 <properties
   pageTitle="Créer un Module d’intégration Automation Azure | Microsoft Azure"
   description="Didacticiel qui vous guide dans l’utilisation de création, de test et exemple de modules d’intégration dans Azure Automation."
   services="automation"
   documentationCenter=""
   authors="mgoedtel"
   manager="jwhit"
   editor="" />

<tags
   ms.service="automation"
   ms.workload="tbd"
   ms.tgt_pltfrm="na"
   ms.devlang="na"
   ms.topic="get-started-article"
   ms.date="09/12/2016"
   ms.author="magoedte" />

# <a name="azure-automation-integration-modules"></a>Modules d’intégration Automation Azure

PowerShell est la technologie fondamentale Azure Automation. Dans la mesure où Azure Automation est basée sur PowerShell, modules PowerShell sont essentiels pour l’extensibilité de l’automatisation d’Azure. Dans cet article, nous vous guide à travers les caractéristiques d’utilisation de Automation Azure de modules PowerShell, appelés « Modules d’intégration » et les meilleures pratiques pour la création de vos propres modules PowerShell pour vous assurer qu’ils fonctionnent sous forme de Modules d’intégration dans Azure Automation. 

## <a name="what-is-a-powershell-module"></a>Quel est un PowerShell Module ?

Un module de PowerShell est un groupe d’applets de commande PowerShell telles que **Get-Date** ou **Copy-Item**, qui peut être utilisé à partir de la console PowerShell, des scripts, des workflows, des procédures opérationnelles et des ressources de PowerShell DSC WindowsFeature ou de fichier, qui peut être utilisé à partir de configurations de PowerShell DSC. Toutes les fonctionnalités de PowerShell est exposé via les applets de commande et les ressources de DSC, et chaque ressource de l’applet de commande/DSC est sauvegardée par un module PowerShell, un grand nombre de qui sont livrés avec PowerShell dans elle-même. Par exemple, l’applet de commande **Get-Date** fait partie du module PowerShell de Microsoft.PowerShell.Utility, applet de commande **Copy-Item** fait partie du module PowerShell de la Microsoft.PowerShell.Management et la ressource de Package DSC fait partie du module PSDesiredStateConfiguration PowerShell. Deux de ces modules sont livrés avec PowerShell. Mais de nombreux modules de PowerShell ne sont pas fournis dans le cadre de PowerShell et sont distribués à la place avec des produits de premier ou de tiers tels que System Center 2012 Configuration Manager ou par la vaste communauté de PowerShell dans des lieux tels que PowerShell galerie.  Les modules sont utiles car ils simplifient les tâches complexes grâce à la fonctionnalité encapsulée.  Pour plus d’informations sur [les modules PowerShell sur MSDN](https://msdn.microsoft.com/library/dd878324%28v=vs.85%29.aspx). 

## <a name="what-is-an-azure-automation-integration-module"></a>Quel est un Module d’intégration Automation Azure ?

| Task prompt |
Among the lines above, find the ones containing "integration" and copy them.

| Task answer |
# <a name="azure-automation-integration-modules"></a>Modules d’intégration Automation Azure
## <a name="what-is-an-azure-automation-integration-module"></a>Quel est un Module d’intégration Automation Azure ?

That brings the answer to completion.